Country music composer remembered
By By Carl Fitzgerald / special to The Star
Aug. 8, 2003
Redd Stewart, the pioneer composer and singer who co-wrote "Tennessee Waltz," has died in Louisville, Ky.
Stewart, along with his band-leader boss, Pee Wee King, co-authored the waltz classic in 1948 while they were traveling from Texas back to Nashville, where they lived for 10 years while King and his "Golden West Cowboys" appeared on Nashville's Grand Ole Opry. Redd Stewart joined the band in 1937, later replacing then-newcomer Eddy Arnold, who was King's vocalist.
King and Stewart also co-authored the million-seller song "Slow Poke" in the early 1950s and their own recording with RCA surpassed the million mark. King and Stewart along with Chilton Price wrote the standard "You Belong to Me."
Stewart told me in an interview in the 1970s, "Pee Wee and I wrote the lyrics down to Tennessee Waltz' on an old large matchbox that was empty, in the glove compartment of our vehicle." Stewart was King's lead vocalist for more than 50 years. Hamasa Temple Shriner James Skelton said, "Redd and Pee Wee were real buddies, as well as business associates. Their group, including the Collins Sisters dancers helped our Jimmie Rodgers Memorial Foundation shows a lot in the late 1970s."

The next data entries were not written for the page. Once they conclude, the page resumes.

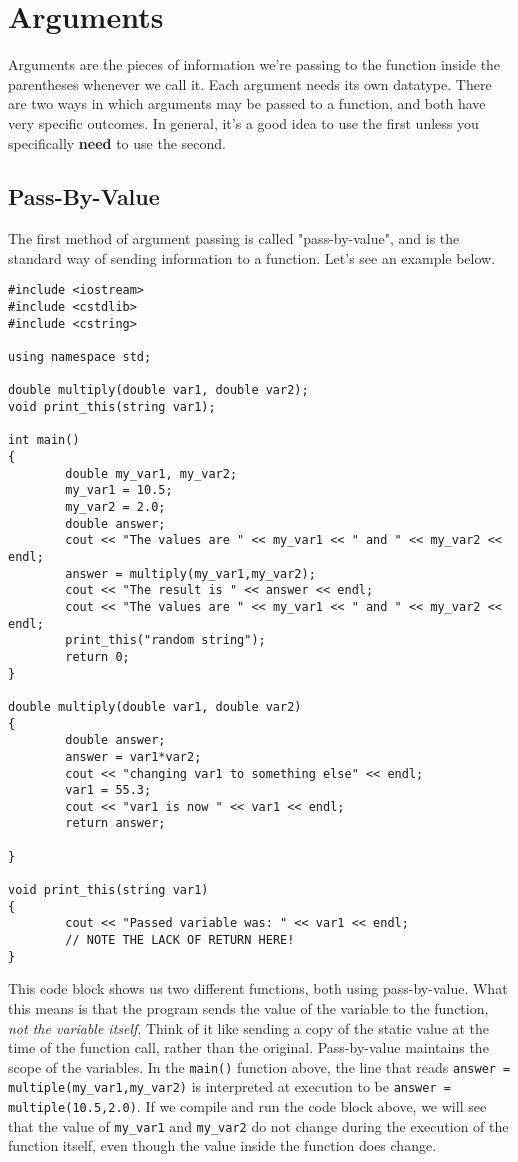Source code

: \section{Arguments}
Arguments are the pieces of information we're passing to the function inside the parentheses whenever we call it.  Each argument needs its own datatype.  There are two ways in which arguments may be passed to a function, and both have very specific outcomes.  In general, it's a good idea to use the first unless you specifically \textbf{need} to use the second.

\subsection{Pass-By-Value}
The first method of argument passing is called "pass-by-value", and is the standard way of sending information to a function.  Let's see an example below.

\begin{verbatim}
#include <iostream>
#include <cstdlib>
#include <cstring>

using namespace std;

double multiply(double var1, double var2);
void print_this(string var1);

int main()
{
        double my_var1, my_var2;
        my_var1 = 10.5;
        my_var2 = 2.0;
        double answer;
        cout << "The values are " << my_var1 << " and " << my_var2 << endl;
        answer = multiply(my_var1,my_var2);
        cout << "The result is " << answer << endl;
        cout << "The values are " << my_var1 << " and " << my_var2 << endl;
        print_this("random string");
        return 0;
}

double multiply(double var1, double var2)
{
        double answer;
        answer = var1*var2;
        cout << "changing var1 to something else" << endl;
        var1 = 55.3;
        cout << "var1 is now " << var1 << endl;
        return answer;

}

void print_this(string var1)
{
        cout << "Passed variable was: " << var1 << endl;
        // NOTE THE LACK OF RETURN HERE!
}
\end{verbatim}

This code block shows us two different functions, both using pass-by-value.  What this means is that the program sends the value of the variable to the function, \textit{not the variable itself}.  Think of it like sending a copy of the static value at the time of the function call, rather than the original.  Pass-by-value maintains the scope of the variables.  In the \texttt{main()} function above, the line that reads \texttt{answer = multiple(my\_var1,my\_var2)} is interpreted at execution to be \texttt{answer = multiple(10.5,2.0)}.  If we compile and run the code block above, we will see that the value of \texttt{my\_var1} and \texttt{my\_var2} do not change during the execution of the function itself, even though the value inside the function does change.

Stewart's first country song to gain recognition was Ernest Tubb's World War II classic, "Soldier's Last Letter." Stewart was a member of the Songwriters Hall of Fame in Nashville and was also noted as a reading musician, writing his own music and playing guitar and violin.
King died in March 2000. Darlene Collins Stewart, Redd's wife, reportedly died a week prior to Redd's death.